Here's one example to your point. I always talk about the diversity of the backlog in terms of demographic and geographic. In 2009 the backlog, the Asia-Pacific backlog from I believe it's 13% to 23%. So there's definitely increased activity in Asia Pacific.

Heidi Wood – Morgan Stanley

And then what your sales force is expecting over the next couple of years?

Jay L. Johnson

I think we're expecting more activity, but as we've talked before it's not one of shall I say instant gratification or I don't want to overdrive our headlights here because we believe the Asian market will continue to grow, but the pacing of that is still somewhat to be defined just based on air space, air fields, FBOs, et cetera, et cetera. But clearly we believe that the market there will continue to grow and we look forward to being a big part of it.

Heidi Wood – Morgan Stanley

Great, thanks. I'll let someone else ask a question.

Amy Gilliland

And, Steve, I think we have time for one more question this morning.

Operator

Then your last question will come from the line of Myles Walton with Oppenheimer & Co.

Myles Walton – Oppenheimer & Co.

Great, thanks. Good afternoon, guys. The question on gulfstream, kind of a followup, but even within the largest cabin mix, the 77 versus the 75, isn't the mix in 2010 more faithful within the large cabin towards the 550 in 2010?

Jay L. Johnson

Yes is the short answer. It is. The 550 is very strong, the pricing is very strong. The 450's doing quite well, but if you had to rank them right now the 550 is definitely strongest.

Myles Walton – Oppenheimer & Co.

So I mean what is the pushback on the margin line? Is it high R&D, are we staying at the 2% or is there something else or is it that it's just come down to pure conservatism?

Jay L. Johnson

Yeah, you just said the word. We are being as we usually are at this stage of the year, very conservative and I won't apologize for that.

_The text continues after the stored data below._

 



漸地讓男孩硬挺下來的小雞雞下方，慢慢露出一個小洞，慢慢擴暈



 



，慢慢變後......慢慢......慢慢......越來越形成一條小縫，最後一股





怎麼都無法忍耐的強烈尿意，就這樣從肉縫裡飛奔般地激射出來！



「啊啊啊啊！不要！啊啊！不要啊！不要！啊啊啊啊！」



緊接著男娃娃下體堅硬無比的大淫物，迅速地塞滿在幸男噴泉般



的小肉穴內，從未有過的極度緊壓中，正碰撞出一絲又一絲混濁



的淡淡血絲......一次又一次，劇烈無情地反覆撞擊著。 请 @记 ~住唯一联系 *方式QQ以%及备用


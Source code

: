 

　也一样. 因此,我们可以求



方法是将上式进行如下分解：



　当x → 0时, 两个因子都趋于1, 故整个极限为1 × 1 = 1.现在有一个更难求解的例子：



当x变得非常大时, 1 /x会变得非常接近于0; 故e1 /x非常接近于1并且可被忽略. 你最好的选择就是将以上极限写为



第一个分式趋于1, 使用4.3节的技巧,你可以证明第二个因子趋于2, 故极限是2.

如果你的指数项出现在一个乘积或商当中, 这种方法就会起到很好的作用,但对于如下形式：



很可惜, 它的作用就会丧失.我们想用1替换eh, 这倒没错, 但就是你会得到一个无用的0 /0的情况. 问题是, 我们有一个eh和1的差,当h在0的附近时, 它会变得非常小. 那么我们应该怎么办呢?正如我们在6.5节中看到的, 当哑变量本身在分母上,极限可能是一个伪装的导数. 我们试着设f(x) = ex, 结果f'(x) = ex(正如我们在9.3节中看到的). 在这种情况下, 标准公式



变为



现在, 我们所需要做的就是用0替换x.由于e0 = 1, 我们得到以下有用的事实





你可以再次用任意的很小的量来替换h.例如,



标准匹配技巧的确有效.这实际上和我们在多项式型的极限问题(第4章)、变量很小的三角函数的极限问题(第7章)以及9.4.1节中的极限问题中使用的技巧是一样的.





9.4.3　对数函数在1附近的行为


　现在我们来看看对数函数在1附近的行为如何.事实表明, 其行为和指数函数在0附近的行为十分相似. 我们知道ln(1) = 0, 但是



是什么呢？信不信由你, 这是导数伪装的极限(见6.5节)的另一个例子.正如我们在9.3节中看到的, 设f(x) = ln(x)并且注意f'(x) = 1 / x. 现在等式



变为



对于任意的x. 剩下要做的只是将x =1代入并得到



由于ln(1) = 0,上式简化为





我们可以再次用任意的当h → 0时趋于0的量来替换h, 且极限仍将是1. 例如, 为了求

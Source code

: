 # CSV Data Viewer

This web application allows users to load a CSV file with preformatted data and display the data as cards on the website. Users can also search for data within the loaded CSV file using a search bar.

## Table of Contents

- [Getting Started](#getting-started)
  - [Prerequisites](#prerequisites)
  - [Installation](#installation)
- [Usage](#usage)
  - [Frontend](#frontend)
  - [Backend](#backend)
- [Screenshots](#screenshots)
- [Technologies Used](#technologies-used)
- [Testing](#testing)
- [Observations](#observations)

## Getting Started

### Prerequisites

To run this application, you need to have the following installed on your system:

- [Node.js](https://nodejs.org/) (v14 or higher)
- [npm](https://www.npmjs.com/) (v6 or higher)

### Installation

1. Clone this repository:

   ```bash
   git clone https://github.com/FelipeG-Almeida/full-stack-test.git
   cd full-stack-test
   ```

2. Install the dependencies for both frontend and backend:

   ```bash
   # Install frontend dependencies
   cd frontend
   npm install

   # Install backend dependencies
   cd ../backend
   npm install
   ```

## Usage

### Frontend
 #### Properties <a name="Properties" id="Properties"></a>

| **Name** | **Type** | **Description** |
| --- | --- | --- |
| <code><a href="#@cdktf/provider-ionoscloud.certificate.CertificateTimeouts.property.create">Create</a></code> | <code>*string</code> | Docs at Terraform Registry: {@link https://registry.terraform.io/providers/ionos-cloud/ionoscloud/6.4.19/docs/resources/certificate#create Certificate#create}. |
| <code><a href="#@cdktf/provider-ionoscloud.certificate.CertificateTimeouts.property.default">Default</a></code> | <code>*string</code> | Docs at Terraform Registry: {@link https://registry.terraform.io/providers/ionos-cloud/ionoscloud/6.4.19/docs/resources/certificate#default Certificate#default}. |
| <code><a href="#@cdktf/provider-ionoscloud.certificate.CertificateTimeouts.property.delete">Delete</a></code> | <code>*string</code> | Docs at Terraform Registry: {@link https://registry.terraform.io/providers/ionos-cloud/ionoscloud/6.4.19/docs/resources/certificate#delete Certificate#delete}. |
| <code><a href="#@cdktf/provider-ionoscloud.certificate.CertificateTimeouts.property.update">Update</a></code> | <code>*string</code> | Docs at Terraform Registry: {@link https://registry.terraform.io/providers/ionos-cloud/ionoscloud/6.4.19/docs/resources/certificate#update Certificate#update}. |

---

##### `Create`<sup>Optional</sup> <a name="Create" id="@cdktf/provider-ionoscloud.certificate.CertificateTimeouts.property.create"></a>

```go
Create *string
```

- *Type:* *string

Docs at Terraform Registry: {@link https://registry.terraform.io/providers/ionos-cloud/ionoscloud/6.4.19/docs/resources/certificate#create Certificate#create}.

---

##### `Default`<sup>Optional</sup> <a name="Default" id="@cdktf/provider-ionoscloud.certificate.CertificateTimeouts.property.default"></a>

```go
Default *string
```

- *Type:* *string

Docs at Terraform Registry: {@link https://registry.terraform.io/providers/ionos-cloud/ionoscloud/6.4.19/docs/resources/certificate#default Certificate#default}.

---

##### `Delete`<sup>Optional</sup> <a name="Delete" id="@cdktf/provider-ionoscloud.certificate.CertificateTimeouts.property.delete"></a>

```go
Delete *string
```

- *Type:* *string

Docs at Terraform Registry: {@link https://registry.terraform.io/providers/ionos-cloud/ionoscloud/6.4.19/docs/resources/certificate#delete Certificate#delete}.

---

Myles Walton – Oppenheimer & Co.

All right, thanks.

Jay L. Johnson

Okay. Thanks, Myles.

Operator

And that concludes the Q&A portion of today's call. I'd like to turn the presentation back over to Miss Amy Gilliland.

Amy Gilliland

Thank you for joining our call today and if you have additional questions I can be reached at 703-876-3748. Thanks and have a great day.

Operator

Thank you for your participation in today's conference. This concludes the presentation. You may now disconnect. Good day.